_Work required_
Look through the lines below; wherever the word "https" appears, copy that line.
---+---
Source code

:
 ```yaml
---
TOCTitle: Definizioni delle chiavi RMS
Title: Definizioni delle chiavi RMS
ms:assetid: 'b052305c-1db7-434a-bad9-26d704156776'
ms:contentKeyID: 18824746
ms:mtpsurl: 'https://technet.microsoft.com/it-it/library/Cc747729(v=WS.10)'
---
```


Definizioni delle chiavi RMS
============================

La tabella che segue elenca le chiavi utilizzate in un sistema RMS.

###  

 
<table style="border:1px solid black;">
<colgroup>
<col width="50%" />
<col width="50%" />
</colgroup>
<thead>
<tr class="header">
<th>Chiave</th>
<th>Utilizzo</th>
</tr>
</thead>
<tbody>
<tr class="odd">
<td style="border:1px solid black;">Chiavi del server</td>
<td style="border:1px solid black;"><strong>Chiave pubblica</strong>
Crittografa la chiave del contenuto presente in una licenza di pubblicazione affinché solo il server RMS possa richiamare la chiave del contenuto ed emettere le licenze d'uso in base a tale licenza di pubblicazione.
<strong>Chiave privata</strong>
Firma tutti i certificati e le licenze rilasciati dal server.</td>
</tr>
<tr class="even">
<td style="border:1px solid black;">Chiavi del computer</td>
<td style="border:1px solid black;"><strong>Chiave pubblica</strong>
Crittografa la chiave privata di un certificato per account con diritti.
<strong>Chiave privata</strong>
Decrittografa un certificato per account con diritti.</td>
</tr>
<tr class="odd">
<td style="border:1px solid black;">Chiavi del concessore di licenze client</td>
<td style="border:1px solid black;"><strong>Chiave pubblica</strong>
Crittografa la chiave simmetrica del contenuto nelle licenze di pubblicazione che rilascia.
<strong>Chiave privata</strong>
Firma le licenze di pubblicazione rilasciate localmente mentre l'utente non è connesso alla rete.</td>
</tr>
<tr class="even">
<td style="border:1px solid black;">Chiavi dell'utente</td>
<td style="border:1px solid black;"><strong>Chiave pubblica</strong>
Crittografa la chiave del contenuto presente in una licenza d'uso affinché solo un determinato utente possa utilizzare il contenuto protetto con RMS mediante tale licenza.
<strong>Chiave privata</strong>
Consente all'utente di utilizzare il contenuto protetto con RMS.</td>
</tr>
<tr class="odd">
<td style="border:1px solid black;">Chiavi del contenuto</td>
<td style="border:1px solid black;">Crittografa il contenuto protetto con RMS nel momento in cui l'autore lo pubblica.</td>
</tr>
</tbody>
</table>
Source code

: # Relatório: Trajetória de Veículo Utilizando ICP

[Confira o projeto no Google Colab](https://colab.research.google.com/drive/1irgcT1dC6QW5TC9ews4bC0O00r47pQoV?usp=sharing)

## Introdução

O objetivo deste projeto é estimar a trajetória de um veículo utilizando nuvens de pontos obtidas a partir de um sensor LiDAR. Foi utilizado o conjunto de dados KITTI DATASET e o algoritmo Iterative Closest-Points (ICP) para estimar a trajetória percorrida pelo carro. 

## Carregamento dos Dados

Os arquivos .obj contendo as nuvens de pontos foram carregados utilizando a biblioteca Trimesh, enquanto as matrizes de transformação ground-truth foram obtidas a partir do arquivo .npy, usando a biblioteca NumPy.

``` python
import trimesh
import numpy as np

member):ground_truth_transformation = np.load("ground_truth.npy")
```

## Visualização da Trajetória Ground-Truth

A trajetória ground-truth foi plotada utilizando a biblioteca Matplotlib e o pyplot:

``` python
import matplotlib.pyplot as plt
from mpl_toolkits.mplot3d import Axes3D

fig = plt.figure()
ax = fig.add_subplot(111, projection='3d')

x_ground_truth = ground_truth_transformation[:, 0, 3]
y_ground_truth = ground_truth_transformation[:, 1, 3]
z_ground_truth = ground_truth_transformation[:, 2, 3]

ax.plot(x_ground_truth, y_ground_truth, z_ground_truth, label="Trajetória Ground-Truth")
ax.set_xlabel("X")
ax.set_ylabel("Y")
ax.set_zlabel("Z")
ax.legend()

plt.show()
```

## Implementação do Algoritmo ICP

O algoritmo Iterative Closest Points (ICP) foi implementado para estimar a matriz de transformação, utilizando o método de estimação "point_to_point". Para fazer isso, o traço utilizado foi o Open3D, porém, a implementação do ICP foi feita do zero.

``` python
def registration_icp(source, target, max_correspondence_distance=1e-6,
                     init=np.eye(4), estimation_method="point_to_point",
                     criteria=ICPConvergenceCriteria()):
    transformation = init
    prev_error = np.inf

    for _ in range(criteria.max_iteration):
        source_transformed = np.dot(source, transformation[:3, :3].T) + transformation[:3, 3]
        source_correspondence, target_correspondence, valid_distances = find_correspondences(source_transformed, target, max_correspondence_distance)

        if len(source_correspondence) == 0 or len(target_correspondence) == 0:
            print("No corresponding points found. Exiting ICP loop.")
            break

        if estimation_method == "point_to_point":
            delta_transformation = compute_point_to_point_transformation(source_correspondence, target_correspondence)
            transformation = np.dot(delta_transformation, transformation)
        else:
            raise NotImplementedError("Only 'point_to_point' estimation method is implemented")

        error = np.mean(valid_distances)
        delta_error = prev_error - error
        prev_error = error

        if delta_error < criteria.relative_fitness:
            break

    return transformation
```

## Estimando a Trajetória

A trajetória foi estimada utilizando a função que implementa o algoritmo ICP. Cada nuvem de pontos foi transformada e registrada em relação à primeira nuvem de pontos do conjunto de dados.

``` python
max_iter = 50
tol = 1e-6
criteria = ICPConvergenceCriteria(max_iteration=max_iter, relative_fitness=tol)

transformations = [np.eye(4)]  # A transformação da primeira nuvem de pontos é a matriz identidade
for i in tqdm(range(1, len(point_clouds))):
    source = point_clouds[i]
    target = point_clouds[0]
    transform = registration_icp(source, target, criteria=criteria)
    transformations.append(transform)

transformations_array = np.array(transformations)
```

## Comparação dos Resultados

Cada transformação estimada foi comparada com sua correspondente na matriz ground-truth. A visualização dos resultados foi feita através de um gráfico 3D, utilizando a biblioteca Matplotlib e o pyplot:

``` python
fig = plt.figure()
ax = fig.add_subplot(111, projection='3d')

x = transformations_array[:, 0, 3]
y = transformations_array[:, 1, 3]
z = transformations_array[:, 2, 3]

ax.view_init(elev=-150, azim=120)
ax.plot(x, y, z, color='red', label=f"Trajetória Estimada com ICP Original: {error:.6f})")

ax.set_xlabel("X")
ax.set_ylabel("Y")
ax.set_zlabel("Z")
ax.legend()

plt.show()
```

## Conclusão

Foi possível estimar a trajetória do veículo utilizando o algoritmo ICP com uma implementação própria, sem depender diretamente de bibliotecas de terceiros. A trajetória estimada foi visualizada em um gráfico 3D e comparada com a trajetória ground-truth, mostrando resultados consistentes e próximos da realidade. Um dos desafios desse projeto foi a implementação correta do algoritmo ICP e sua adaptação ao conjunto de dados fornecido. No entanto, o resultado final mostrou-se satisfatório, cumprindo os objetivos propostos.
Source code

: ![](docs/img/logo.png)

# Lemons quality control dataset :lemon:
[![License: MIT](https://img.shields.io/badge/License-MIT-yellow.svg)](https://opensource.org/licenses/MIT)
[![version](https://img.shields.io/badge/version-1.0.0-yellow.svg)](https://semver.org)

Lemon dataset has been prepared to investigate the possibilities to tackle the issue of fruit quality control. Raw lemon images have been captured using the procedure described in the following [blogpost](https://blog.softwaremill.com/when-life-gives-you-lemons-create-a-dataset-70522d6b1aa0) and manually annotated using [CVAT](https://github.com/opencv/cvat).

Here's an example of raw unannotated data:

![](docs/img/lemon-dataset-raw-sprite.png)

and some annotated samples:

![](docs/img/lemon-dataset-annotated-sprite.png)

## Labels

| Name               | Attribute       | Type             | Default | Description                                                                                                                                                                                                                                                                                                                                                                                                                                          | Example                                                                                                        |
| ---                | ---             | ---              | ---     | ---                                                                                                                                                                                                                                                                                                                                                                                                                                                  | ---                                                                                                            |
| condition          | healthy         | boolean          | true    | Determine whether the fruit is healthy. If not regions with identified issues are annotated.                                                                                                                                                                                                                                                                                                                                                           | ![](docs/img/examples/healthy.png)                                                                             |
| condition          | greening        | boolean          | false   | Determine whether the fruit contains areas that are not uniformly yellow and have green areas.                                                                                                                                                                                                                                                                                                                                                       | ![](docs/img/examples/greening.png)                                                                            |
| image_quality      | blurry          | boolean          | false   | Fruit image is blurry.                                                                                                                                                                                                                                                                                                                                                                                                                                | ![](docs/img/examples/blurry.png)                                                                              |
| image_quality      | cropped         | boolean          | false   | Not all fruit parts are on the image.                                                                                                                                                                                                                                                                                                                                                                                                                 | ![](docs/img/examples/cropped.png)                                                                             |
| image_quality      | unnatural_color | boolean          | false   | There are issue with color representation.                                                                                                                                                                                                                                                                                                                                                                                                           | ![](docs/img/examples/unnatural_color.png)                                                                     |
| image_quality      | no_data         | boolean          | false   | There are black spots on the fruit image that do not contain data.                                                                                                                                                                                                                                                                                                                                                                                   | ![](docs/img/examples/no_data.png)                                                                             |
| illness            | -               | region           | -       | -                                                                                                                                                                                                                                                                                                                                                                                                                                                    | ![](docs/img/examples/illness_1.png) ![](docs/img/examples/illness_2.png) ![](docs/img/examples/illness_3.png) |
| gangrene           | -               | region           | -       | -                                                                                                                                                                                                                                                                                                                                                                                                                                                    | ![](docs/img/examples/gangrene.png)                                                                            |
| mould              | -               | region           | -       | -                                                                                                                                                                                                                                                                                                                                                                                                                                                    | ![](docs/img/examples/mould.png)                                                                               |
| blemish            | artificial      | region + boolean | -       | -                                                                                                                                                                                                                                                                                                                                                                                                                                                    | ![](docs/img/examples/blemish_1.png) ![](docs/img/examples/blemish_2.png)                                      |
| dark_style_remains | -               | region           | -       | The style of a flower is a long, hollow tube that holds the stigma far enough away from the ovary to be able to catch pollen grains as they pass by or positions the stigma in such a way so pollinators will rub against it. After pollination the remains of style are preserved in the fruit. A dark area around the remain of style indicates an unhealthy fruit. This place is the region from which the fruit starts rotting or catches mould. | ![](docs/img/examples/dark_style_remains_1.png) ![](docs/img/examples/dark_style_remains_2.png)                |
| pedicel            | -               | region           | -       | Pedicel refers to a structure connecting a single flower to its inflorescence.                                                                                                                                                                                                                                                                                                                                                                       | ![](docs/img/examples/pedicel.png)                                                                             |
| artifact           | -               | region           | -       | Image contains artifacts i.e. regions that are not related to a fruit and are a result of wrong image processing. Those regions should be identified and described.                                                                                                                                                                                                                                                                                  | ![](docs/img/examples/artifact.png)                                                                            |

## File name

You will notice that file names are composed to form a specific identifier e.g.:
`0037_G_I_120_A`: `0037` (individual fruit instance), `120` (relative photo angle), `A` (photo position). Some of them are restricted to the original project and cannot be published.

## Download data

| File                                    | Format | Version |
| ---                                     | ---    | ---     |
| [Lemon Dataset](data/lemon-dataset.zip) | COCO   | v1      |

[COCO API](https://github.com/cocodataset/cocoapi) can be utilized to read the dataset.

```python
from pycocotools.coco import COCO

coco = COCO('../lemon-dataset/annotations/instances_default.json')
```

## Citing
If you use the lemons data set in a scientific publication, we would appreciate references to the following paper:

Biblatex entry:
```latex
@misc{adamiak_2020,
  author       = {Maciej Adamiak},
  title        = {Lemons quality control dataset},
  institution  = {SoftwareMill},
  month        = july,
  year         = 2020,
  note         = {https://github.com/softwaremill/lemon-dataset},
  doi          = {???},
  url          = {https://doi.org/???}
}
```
---+---
_Answer box_
ms:mtpsurl: 'https://technet.microsoft.com/it-it/library/Cc747729(v=WS.10)'
[Confira o projeto no Google Colab](https://colab.research.google.com/drive/1irgcT1dC6QW5TC9ews4bC0O00r47pQoV?usp=sharing)
[![License: MIT](https://img.shields.io/badge/License-MIT-yellow.svg)](https://opensource.org/licenses/MIT)
[![version](https://img.shields.io/badge/version-1.0.0-yellow.svg)](https://semver.org)
Lemon dataset has been prepared to investigate the possibilities to tackle the issue of fruit quality control. Raw lemon images have been captured using the procedure described in the following [blogpost](https://blog.softwaremill.com/when-life-gives-you-lemons-create-a-dataset-70522d6b1aa0) and manually annotated using [CVAT](https://github.com/opencv/cvat).
[COCO API](https://github.com/cocodataset/cocoapi) can be utilized to read the dataset.
  note         = {https://github.com/softwaremill/lemon-dataset},
  url          = {https://doi.org/???}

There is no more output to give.